From: thepipeline_xyz

Optimizing blockchain client performance requires a deep understanding of where execution time is truly spent. While complex business logic in smart contracts is relatively cheap to execute compared to traditional applications [00:00:41], the most expensive parts of blockchain operations are cryptography functions (like elliptical curve cryptography and hashing) and state access [00:00:22]. Optimizing computation itself doesn’t yield significant gains [00:00:57]. Some clients already implement parallel execution for signature recovery, which is a major part of transaction execution [00:01:05].

Database as a Bottleneck

Profiling reveals that a significant amount of time is spent on database operations [00:01:30]. A single read from an SSD can have a latency of 80 to 100 microseconds or more, which is orders of magnitude longer than executing a simple smart contract [00:01:38]. A single transaction often requires multiple sequential reads, such as reading the sender’s account for balance, the destination account, proxy accounts, and storage slots for data like ERC20 balances or Uniswap data [00:02:02]. If this data is not cached in main memory, these sequential reads accumulate, leading to prolonged transaction execution times [00:02:30].

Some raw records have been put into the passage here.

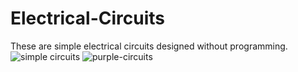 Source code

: # Electrical-Circuits
These are simple electrical circuits designed without programming.
![simple circuits](https://user-images.githubusercontent.com/73429989/98679035-6b22d700-2385-11eb-8a75-68789e05ba42.jpg)
![purple-circuits](https://user-images.githubusercontent.com/73429989/98679052-70802180-2385-11eb-9a69-1aff9a834aed.jpg)

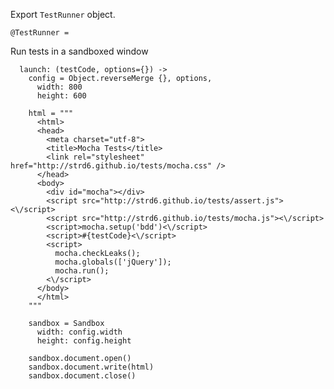 Export `TestRunner` object.

    @TestRunner = 

Run tests in a sandboxed window

      launch: (testCode, options={}) ->
        config = Object.reverseMerge {}, options,
          width: 800
          height: 600
      
        html = """
          <html>
          <head>
            <meta charset="utf-8">
            <title>Mocha Tests</title>
            <link rel="stylesheet" href="http://strd6.github.io/tests/mocha.css" />
          </head>
          <body>
            <div id="mocha"></div>
            <script src="http://strd6.github.io/tests/assert.js"><\/script>
            <script src="http://strd6.github.io/tests/mocha.js"><\/script>
            <script>mocha.setup('bdd')<\/script>
            <script>#{testCode}<\/script>
            <script>
              mocha.checkLeaks();
              mocha.globals(['jQuery']);
              mocha.run();
            <\/script>
          </body>
          </html>
        """
  
        sandbox = Sandbox
          width: config.width
          height: config.height
        
        sandbox.document.open()
        sandbox.document.write(html)
        sandbox.document.close()
         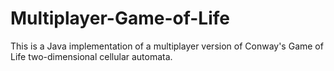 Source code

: # Multiplayer-Game-of-Life
This is a Java implementation of a multiplayer version of Conway's Game of Life two-dimensional cellular automata.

While one approach to mitigate this is to equip nodes with very large amounts of RAM to avoid disk reads entirely, significant performance optimization can still be achieved through optimized code that effectively leverages modern SSD capabilities [00:02:53].

Challenges with Standard Databases

Many blockchain clients currently use standard databases like Pebble DB or RocksDB [00:00:07], or other types such as B+ tree databases (e.g., LMDB, MDBX) and LSM trees (e.g., LevelDB, RocksDB) [00:04:30]. However, these general-purpose databases are not designed for the specific needs of blockchain clients and lead to suboptimal performance [00:04:50].

The issues include:

  • Layered data structures: Some implementations, like Go Ethereum (Geth), embed one data structure inside another on disk, leading to expensive double traversals for every request [00:04:06].
  • General-purpose design: Standard databases are built to be performant on average for a wide range of applications [00:05:02]. This means they are not optimized for the specific data access patterns found in blockchain clients. For example, a standard database might require 20 requests to hardware to look up basic information not in cache, whereas a highly optimized database like the one used by Monb might only need one or two requests [00:07:39]. This highlights the challenges of standard databases in blockchain performance.

Custom Database Solutions

To achieve high performance blockchains, a custom state database is crucial [00:00:17]. The approach involves applying techniques common in high-frequency trading (HFT), where standard libraries and data structures are avoided in favor of highly customized ones [00:05:10]. By tailoring the data structure to the specific usage model, significantly better performance can be extracted from the hardware [00:05:20].

This means:

  • Knowing the data usage: Developers know exactly how blockchain data is used and how it should be stored [00:05:32].
  • Leveraging modern SSDs: Modern SSDs offer impressive capabilities, with some reaching 500,000 IOPS (Input/Output Operations Per Second) [00:06:53]. However, this raw performance is often wasted by inefficient general-purpose database implementations [00:03:44]. By implementing unique database optimizations in blockchains, the full potential of this hardware can be leveraged [00:07:04].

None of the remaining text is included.